# Can I get fired for this? Need advice



## dejesus (Mar 26, 2017)

I work for a large food manufacturer her in Texas. 2 months ago, I didn't get enough hours on my check. That meant that I was $70 short on my check. I needed the extra money for bills and I was telling my boss during our smoke break. He told me that if I gave him oral sex, he would spot me the rest of the money. I had never done anything like that before but I really needed the money. I gave him what he wanted and he gave me the money. That opened a can of worms because my hours have been getting shorter and I have to give him more and more blow jobs just to make ends meet. This past week, I only got 22 hours which meant that I needed to give him 3 blow jobs just to get my normal paycheck. I'm not gay or confused, I'm just trying to make ends meet. My wife doesn't know and I don't want her to worry or feel pressure since she isn't working. My question is if I should take this to HR? I know he would get in trouble but I don't want to lose my job since I've been doing this. I think he has been deliberately giving me less hours so he can get more blow jobs. I don't want to lose my job but I feel like I'm getting used. He's threatened to tell my wife if I stop so I don't know what to do.


----------



## Spicy (Jun 18, 2016)

:surprise:

Time to find a new job. IMMEDIATELY.

Additional advice:
If your entire family budget is thrown off by $70, causing you to become a male prostitue, it is probably time to stop smoking.


----------



## dejesus (Mar 26, 2017)

It's just me, my wife, and our daughters. I'm the only one working so such a little amount of money can make a big difference. I'm already looking for a new job but no luck so far.


----------



## Vinnydee (Jan 4, 2016)

Sure you did.


----------



## EleGirl (Dec 3, 2011)

Get a VAR (voice activated recorder), hide it on your person. Then talk to him about you needing more hours and him wanting bj's from you and cutting your hours for that.

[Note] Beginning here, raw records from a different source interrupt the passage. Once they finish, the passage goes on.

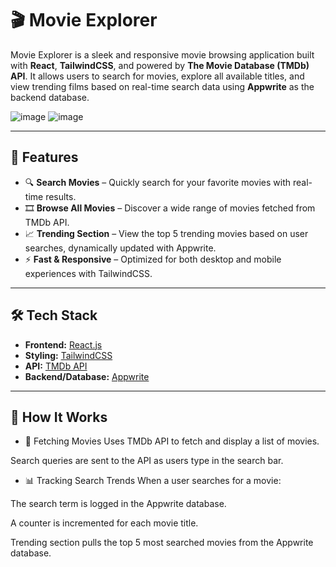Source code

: # 🎬 Movie Explorer

Movie Explorer is a sleek and responsive movie browsing application built with **React**, **TailwindCSS**, and powered by **The Movie Database (TMDb) API**. It allows users to search for movies, explore all available titles, and view trending films based on real-time search data using **Appwrite** as the backend database.

![image](https://github.com/user-attachments/assets/e5924a53-9dc4-49e8-9ff1-22b2b930a7a4)
![image](https://github.com/user-attachments/assets/d1824296-2b58-4ca2-b50b-10b17aec91eb)


---

## 🚀 Features

- 🔍 **Search Movies** – Quickly search for your favorite movies with real-time results.
- 🎞️ **Browse All Movies** – Discover a wide range of movies fetched from TMDb API.
- 📈 **Trending Section** – View the top 5 trending movies based on user searches, dynamically updated with Appwrite.
- ⚡ **Fast & Responsive** – Optimized for both desktop and mobile experiences with TailwindCSS.

---

## 🛠️ Tech Stack

- **Frontend:** [React.js](https://reactjs.org/)
- **Styling:** [TailwindCSS](https://tailwindcss.com/)
- **API:** [TMDb API](https://developer.themoviedb.org/docs)
- **Backend/Database:** [Appwrite](https://appwrite.io/)

---

## 🧠 How It Works
- 🔄 Fetching Movies
Uses TMDb API to fetch and display a list of movies.

Search queries are sent to the API as users type in the search bar.

- 📊 Tracking Search Trends
When a user searches for a movie:

The search term is logged in the Appwrite database.

A counter is incremented for each movie title.



Trending section pulls the top 5 most searched movies from the Appwrite database.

Don't tell him you have the VAR of course. Then make a few copies of the recording. Then go see a lawyer and sue your employer for sexual harassment at work. Ask for millions.

The lawyer will tell you want to say to HR, etc.


----------



## EleGirl (Dec 3, 2011)

I know a guy how owned several restaurants. He bragged to me that he used to do this with the waitresses. He only hired good looking single mothers because he knew that they were desperate and he could basically threaten to not give them the hours to earn enough to support their children.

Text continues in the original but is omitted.